I've never met anyone who didn't think they had a sense of humour. People tend to feel insulted if you imply they don't have one. The cartoon I was referring to was a picture of a maid and her employer. The maid was naked bar a skimpy little apron that nearly covered her charms. It certainly didn't cover her breasts. The employer was saying something along the line of 'You don't do windows? That's OK. I'm prepared to make allowances.'
It had been the last cartoon I'd seen when Trudi knocked and it was still on the screen. I indicated that Trudi should look at it. She looked, blushed a little, and giggled.
"Ah, yes, well I'd better get on with my work," she said.
She started getting her things organised while I sat back and fought temptation. I have to admit, I didn't fight too hard. Trudi was a fetching young thing.

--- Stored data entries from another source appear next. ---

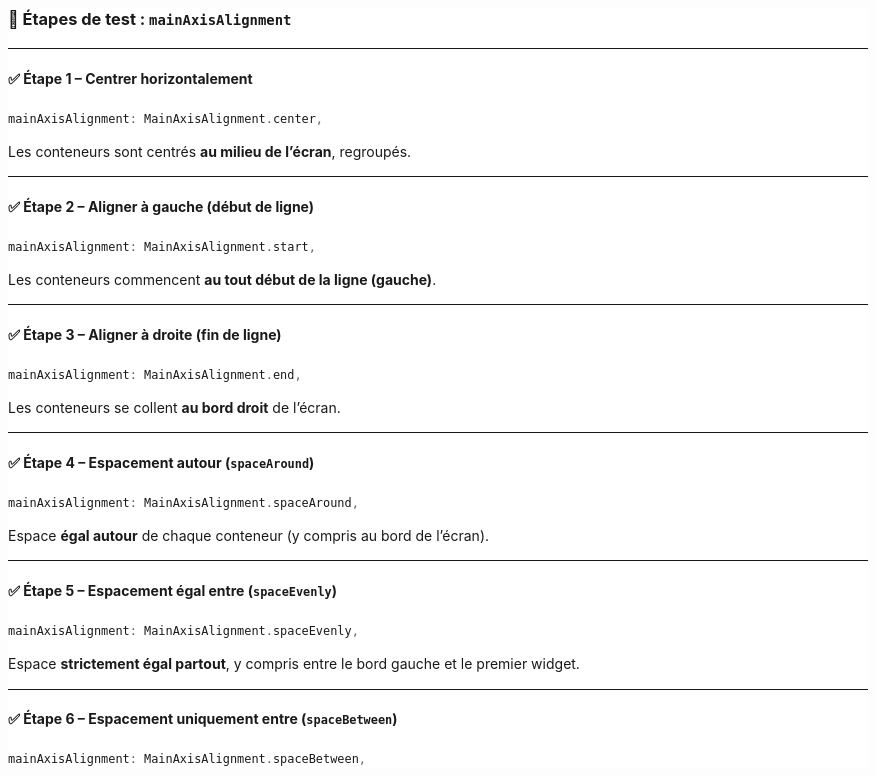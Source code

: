 
### 🔧 Étapes de test : `mainAxisAlignment`

---

#### ✅ Étape 1 – Centrer horizontalement

```dart
mainAxisAlignment: MainAxisAlignment.center,
```

Les conteneurs sont centrés **au milieu de l’écran**, regroupés.

---

#### ✅ Étape 2 – Aligner à gauche (début de ligne)

```dart
mainAxisAlignment: MainAxisAlignment.start,
```

Les conteneurs commencent **au tout début de la ligne (gauche)**.

---

#### ✅ Étape 3 – Aligner à droite (fin de ligne)

```dart
mainAxisAlignment: MainAxisAlignment.end,
```

Les conteneurs se collent **au bord droit** de l’écran.

---

#### ✅ Étape 4 – Espacement autour (`spaceAround`)

```dart
mainAxisAlignment: MainAxisAlignment.spaceAround,
```

Espace **égal autour** de chaque conteneur (y compris au bord de l’écran).

---

#### ✅ Étape 5 – Espacement égal entre (`spaceEvenly`)

```dart
mainAxisAlignment: MainAxisAlignment.spaceEvenly,
```

Espace **strictement égal partout**, y compris entre le bord gauche et le premier widget.

---

#### ✅ Étape 6 – Espacement uniquement **entre** (`spaceBetween`)

```dart
mainAxisAlignment: MainAxisAlignment.spaceBetween,
```
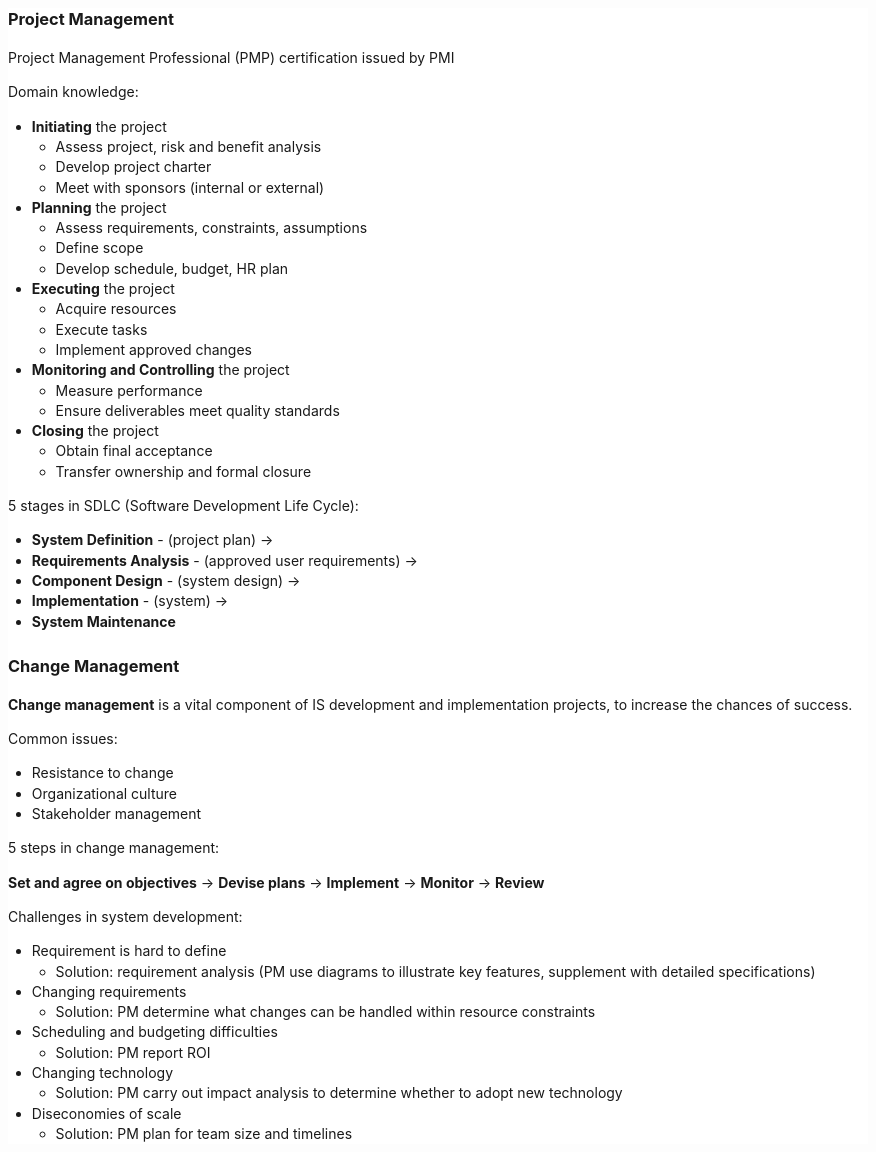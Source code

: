 ### Project Management

Project Management Professional (PMP) certification issued by PMI

Domain knowledge:

- **Initiating** the project
    - Assess project, risk and benefit analysis
    - Develop project charter
    - Meet with sponsors (internal or external)
- **Planning** the project
    - Assess requirements, constraints, assumptions
    - Define scope
    - Develop schedule, budget, HR plan
- **Executing** the project
    - Acquire resources
    - Execute tasks
    - Implement approved changes
- **Monitoring and Controlling** the project
    - Measure performance
    - Ensure deliverables meet quality standards
- **Closing** the project
    - Obtain final acceptance
    - Transfer ownership and formal closure

5 stages in SDLC (Software Development Life Cycle):

- **System Definition** - (project plan) ->
- **Requirements Analysis** - (approved user requirements) ->
- **Component Design** - (system design) ->
- **Implementation** - (system) ->
- **System Maintenance**

### Change Management

**Change management** is a vital component of IS development and implementation projects, to increase the chances of success.

Common issues:

- Resistance to change
- Organizational culture
- Stakeholder management

5 steps in change management:

**Set and agree on objectives** → **Devise plans** → **Implement** → **Monitor** → **Review**

Challenges in system development:

- Requirement is hard to define
    - Solution: requirement analysis (PM use diagrams to illustrate key features, supplement with detailed specifications)
- Changing requirements
    - Solution: PM determine what changes can be handled within resource constraints
- Scheduling and budgeting difficulties
    - Solution: PM report ROI
- Changing technology
    - Solution: PM carry out impact analysis to determine whether to adopt new technology
- Diseconomies of scale
    - Solution: PM plan for team size and timelines
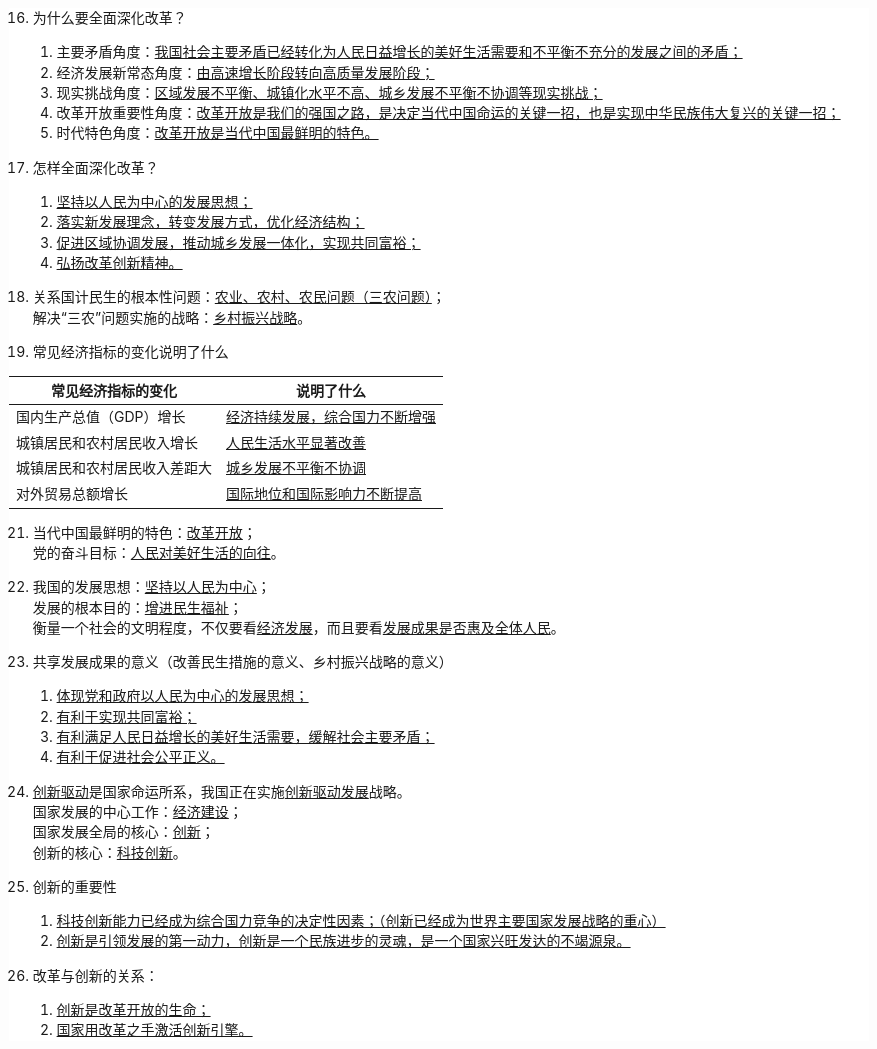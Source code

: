 16. 为什么要全面深化改革？

    1. 主要矛盾角度：<u>我国社会主要矛盾已经转化为人民日益增长的美好生活需要和不平衡不充分的发展之间的矛盾；</u>
    2. 经济发展新常态角度：<u>由高速增长阶段转向高质量发展阶段；</u>
    3. 现实挑战角度：<u>区域发展不平衡、城镇化水平不高、城乡发展不平衡不协调等现实挑战；</u>
    4. 改革开放重要性角度：<u>改革开放是我们的强国之路，是决定当代中国命运的关键一招，也是实现中华民族伟大复兴的关键一招；</u>
    5. 时代特色角度：<u>改革开放是当代中国最鲜明的特色。</u>

17. 怎样全面深化改革？

    1. <u>坚持以人民为中心的发展思想；</u>
    2. <u>落实新发展理念，转变发展方式，优化经济结构；</u>
    3. <u>促进区域协调发展，推动城乡发展一体化，实现共同富裕；</u>
    4. <u>弘扬改革创新精神。</u>

18. 关系国计民生的根本性问题：<u>农业、农村、农民问题（三农问题）</u>；<br>
    解决“三农”问题实施的战略：<u>乡村振兴战略</u>。

19. 常见经济指标的变化说明了什么

| 常见经济指标的变化           | 说明了什么                            |
| ---------------------------- | ------------------------------------- |
| 国内生产总值（GDP）增长      | <u>经济持续发展，综合国力不断增强</u> |
| 城镇居民和农村居民收入增长   | <u>人民生活水平显著改善</u>           |
| 城镇居民和农村居民收入差距大 | <u>城乡发展不平衡不协调</u>           |
| 对外贸易总额增长             | <u>国际地位和国际影响力不断提高</u>   |

21. 当代中国最鲜明的特色：<u>改革开放</u>；<br>
    党的奋斗目标：<u>人民对美好生活的向往</u>。

22. 我国的发展思想：<u>坚持以人民为中心</u>；<br>
    发展的根本目的：<u>增进民生福祉</u>；<br>
    衡量一个社会的文明程度，不仅要看<u>经济发展</u>，而且要看<u>发展成果是否惠及全体人民</u>。

23. 共享发展成果的意义（改善民生措施的意义、乡村振兴战略的意义）

    1. <u>体现党和政府以人民为中心的发展思想；</u>
    2. <u>有利于实现共同富裕；</u>
    3. <u>有利满足人民日益增长的美好生活需要，缓解社会主要矛盾；</u>
    4. <u>有利于促进社会公平正义。</u>

24. <u>创新驱动</u>是国家命运所系，我国正在实施<u>创新驱动发展</u>战略。<br>
    国家发展的中心工作：<u>经济建设</u>；<br>
    国家发展全局的核心：<u>创新</u>；<br>
    创新的核心：<u>科技创新</u>。<br>

25. 创新的重要性

    1. <u>科技创新能力已经成为综合国力竞争的决定性因素；（创新已经成为世界主要国家发展战略的重心）</u>
    2. <u>创新是引领发展的第一动力，创新是一个民族进步的灵魂，是一个国家兴旺发达的不竭源泉。</u>

26. 改革与创新的关系：

    1. <u>创新是改革开放的生命；</u>
    2. <u>国家用改革之手激活创新引擎。</u>
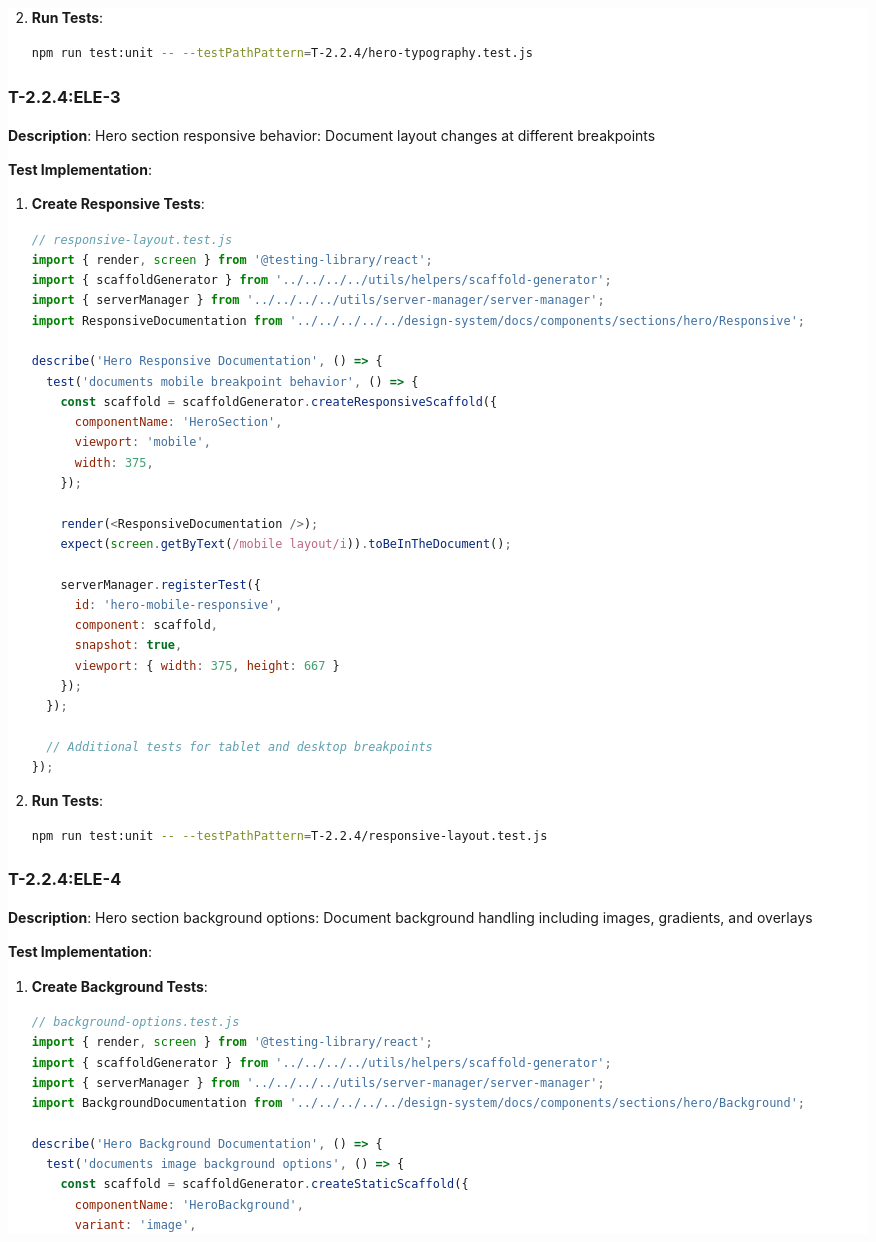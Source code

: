 2. **Run Tests**:
   ```bash
   npm run test:unit -- --testPathPattern=T-2.2.4/hero-typography.test.js
   ```

### T-2.2.4:ELE-3
**Description**: Hero section responsive behavior: Document layout changes at different breakpoints

**Test Implementation**:

1. **Create Responsive Tests**:
   ```javascript
   // responsive-layout.test.js
   import { render, screen } from '@testing-library/react';
   import { scaffoldGenerator } from '../../../../utils/helpers/scaffold-generator';
   import { serverManager } from '../../../../utils/server-manager/server-manager';
   import ResponsiveDocumentation from '../../../../../design-system/docs/components/sections/hero/Responsive';
   
   describe('Hero Responsive Documentation', () => {
     test('documents mobile breakpoint behavior', () => {
       const scaffold = scaffoldGenerator.createResponsiveScaffold({
         componentName: 'HeroSection',
         viewport: 'mobile',
         width: 375,
       });
       
       render(<ResponsiveDocumentation />);
       expect(screen.getByText(/mobile layout/i)).toBeInTheDocument();
       
       serverManager.registerTest({
         id: 'hero-mobile-responsive',
         component: scaffold,
         snapshot: true,
         viewport: { width: 375, height: 667 }
       });
     });
     
     // Additional tests for tablet and desktop breakpoints
   });
   ```

2. **Run Tests**:
   ```bash
   npm run test:unit -- --testPathPattern=T-2.2.4/responsive-layout.test.js
   ```

### T-2.2.4:ELE-4
**Description**: Hero section background options: Document background handling including images, gradients, and overlays

**Test Implementation**:

1. **Create Background Tests**:
   ```javascript
   // background-options.test.js
   import { render, screen } from '@testing-library/react';
   import { scaffoldGenerator } from '../../../../utils/helpers/scaffold-generator';
   import { serverManager } from '../../../../utils/server-manager/server-manager';
   import BackgroundDocumentation from '../../../../../design-system/docs/components/sections/hero/Background';
   
   describe('Hero Background Documentation', () => {
     test('documents image background options', () => {
       const scaffold = scaffoldGenerator.createStaticScaffold({
         componentName: 'HeroBackground',
         variant: 'image',
   ```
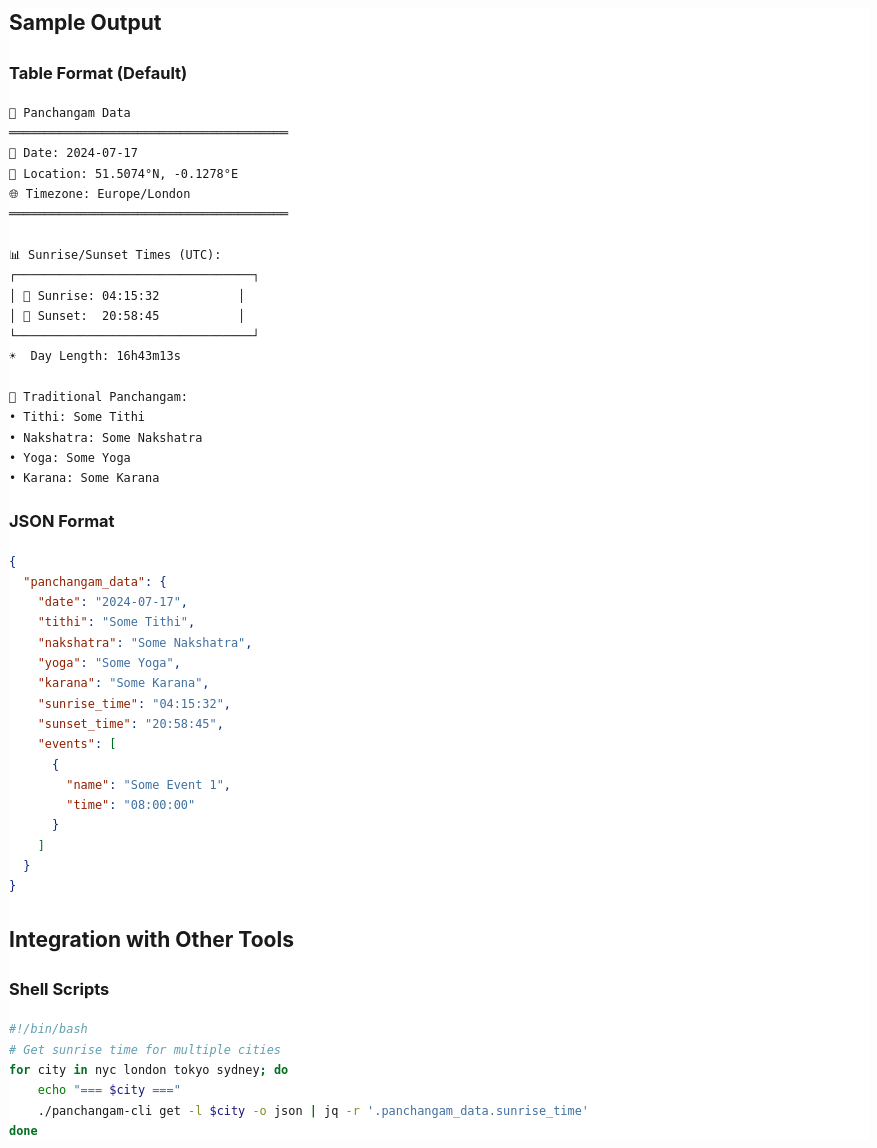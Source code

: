 ## Sample Output

### Table Format (Default)
```
🌅 Panchangam Data
═══════════════════════════════════════
📅 Date: 2024-07-17
📍 Location: 51.5074°N, -0.1278°E
🌐 Timezone: Europe/London
═══════════════════════════════════════

📊 Sunrise/Sunset Times (UTC):
┌─────────────────────────────────┐
│ 🌅 Sunrise: 04:15:32           │
│ 🌇 Sunset:  20:58:45           │
└─────────────────────────────────┘
☀️  Day Length: 16h43m13s

📜 Traditional Panchangam:
• Tithi: Some Tithi
• Nakshatra: Some Nakshatra
• Yoga: Some Yoga
• Karana: Some Karana
```

### JSON Format
```json
{
  "panchangam_data": {
    "date": "2024-07-17",
    "tithi": "Some Tithi",
    "nakshatra": "Some Nakshatra",
    "yoga": "Some Yoga",
    "karana": "Some Karana",
    "sunrise_time": "04:15:32",
    "sunset_time": "20:58:45",
    "events": [
      {
        "name": "Some Event 1",
        "time": "08:00:00"
      }
    ]
  }
}
```

## Integration with Other Tools

### Shell Scripts
```bash
#!/bin/bash
# Get sunrise time for multiple cities
for city in nyc london tokyo sydney; do
    echo "=== $city ==="
    ./panchangam-cli get -l $city -o json | jq -r '.panchangam_data.sunrise_time'
done
```
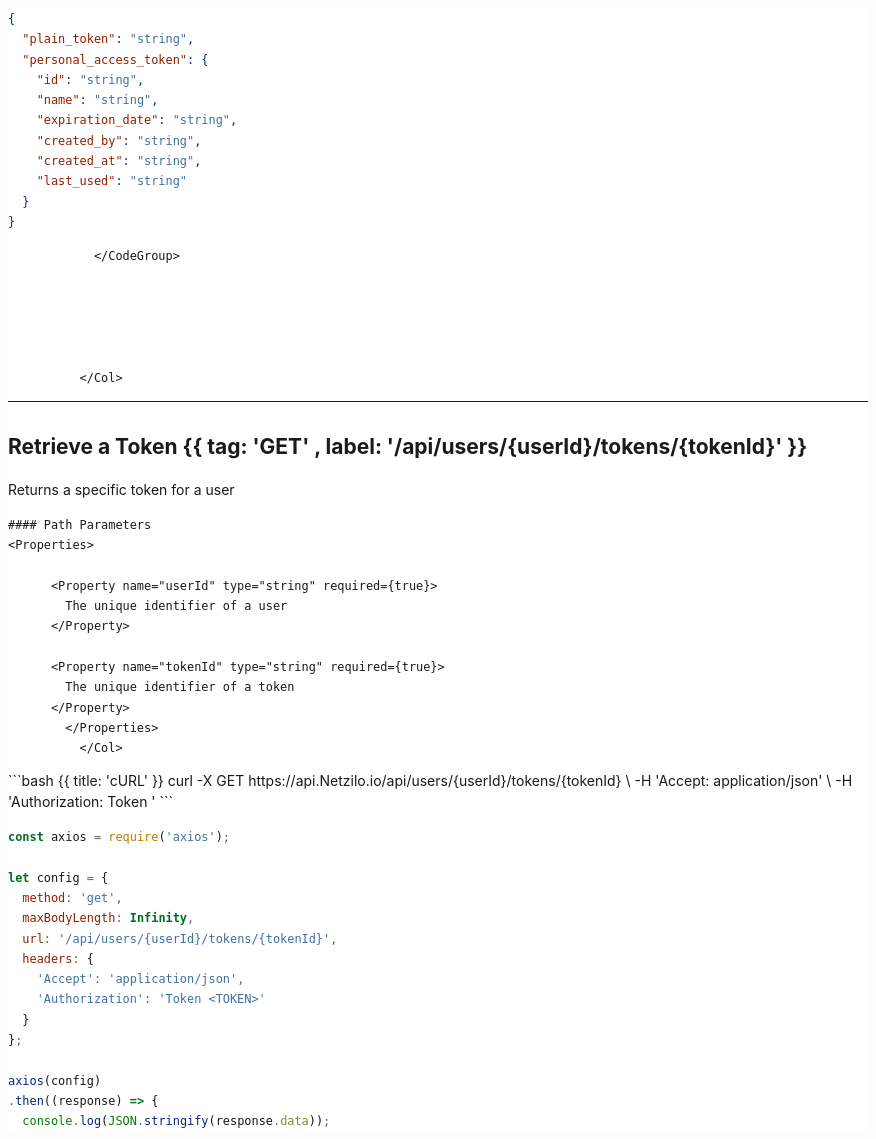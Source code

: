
 ```json {{ title: 'Schema' }}
{
  "plain_token": "string",
  "personal_access_token": {
    "id": "string",
    "name": "string",
    "expiration_date": "string",
    "created_by": "string",
    "created_at": "string",
    "last_used": "string"
  }
}
```
                </CodeGroup>
                
            
            
            
            
              </Col>
</Row>

---


## Retrieve a Token {{ tag: 'GET' , label: '/api/users/{userId}/tokens/{tokenId}' }}

<Row>
  <Col>
    Returns a specific token for a user
    
    #### Path Parameters
    <Properties>
        
          <Property name="userId" type="string" required={true}> 
            The unique identifier of a user
          </Property>   
        
          <Property name="tokenId" type="string" required={true}> 
            The unique identifier of a token
          </Property>   
            </Properties>
              </Col>

  <Col sticky>
    <CodeGroup title="Request" tag="GET" label="/api/users/{userId}/tokens/{tokenId}">
```bash {{ title: 'cURL' }}
curl -X GET https://api.Netzilo.io/api/users/{userId}/tokens/{tokenId} \
-H 'Accept: application/json' \
-H 'Authorization: Token <TOKEN>' 
```

```js
const axios = require('axios');

let config = {
  method: 'get',
  maxBodyLength: Infinity,
  url: '/api/users/{userId}/tokens/{tokenId}',
  headers: {     
    'Accept': 'application/json',    
    'Authorization': 'Token <TOKEN>'
  }  
};

axios(config)
.then((response) => {
  console.log(JSON.stringify(response.data));
```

"Trudi," I said, "don't be offended but I'd love to see you cleaning as per the maid in the cartoon. What say a fifty dollar tip to clean topless? That's a private tip between us and not on the company books."
What with taxes and the split she had to give the company, fifty extra would be useful. Trudi looked indignant, an automatic refusal on her lips. Then she paused, and sighed.
"I couldn't," she muttered. "I just couldn't. I'd be so embarrassed."
"Why?" I asked. "I'd have thought you had a fine pair of breasts. Why would they embarrass you?"
"I do have," she said, and this time the indignation showed. "I mean that I'd be embarrassed taking off my top in front of a strange man. I just don't do that sort of thing."
"You wear a bikini at the beach, don't you?" I pointed out. "Going topless or wearing a tiny little bikini at the beach. Not much difference really. And fifty is fifty."
I could see she was chewing it over. It was just her breasts, after all, and I had no doubt that men were always looking down her top to see them. I could see her wondering what difference would it make if she took her top off.
"Um, you wouldn't go and, ah, I mean, would you, er."
"If you're trying to ask if I'd try to grab them, the answer is no," I said, smiling. "It's just that I appreciate nice things and your breasts would certainly qualify."
While she was thinking that over I took a fifty out of my wallet, holding it so she could see it. She glared at me, shrugged, and slipped off her top and bra. I passed over the money, letting her see my sincere admiration. And it was sincere. She had a lovely pair, and they stood out firmly, not yet feeling the tug of gravity.
I reached in my wallet and took out another fifty.
Trudi looked puzzled for a moment, and then slightly shocked as she guessed what it meant.
"Oh, I couldn't," she said in a small voice. "I simply couldn't."
"Why not?" I asked coaxingly. "You've already taken your top off. It's not that much different. And you have to admit, a tax free hundred is twice as good as a tax free fifty."
"I've never just walked around naked in front of anyone," she muttered.
"Then you should do it just so you know what it feels like," I explained. "It'll be a new experience for you. You may even find you like it."
A ridiculous reason for stripping, but hey, whatever works.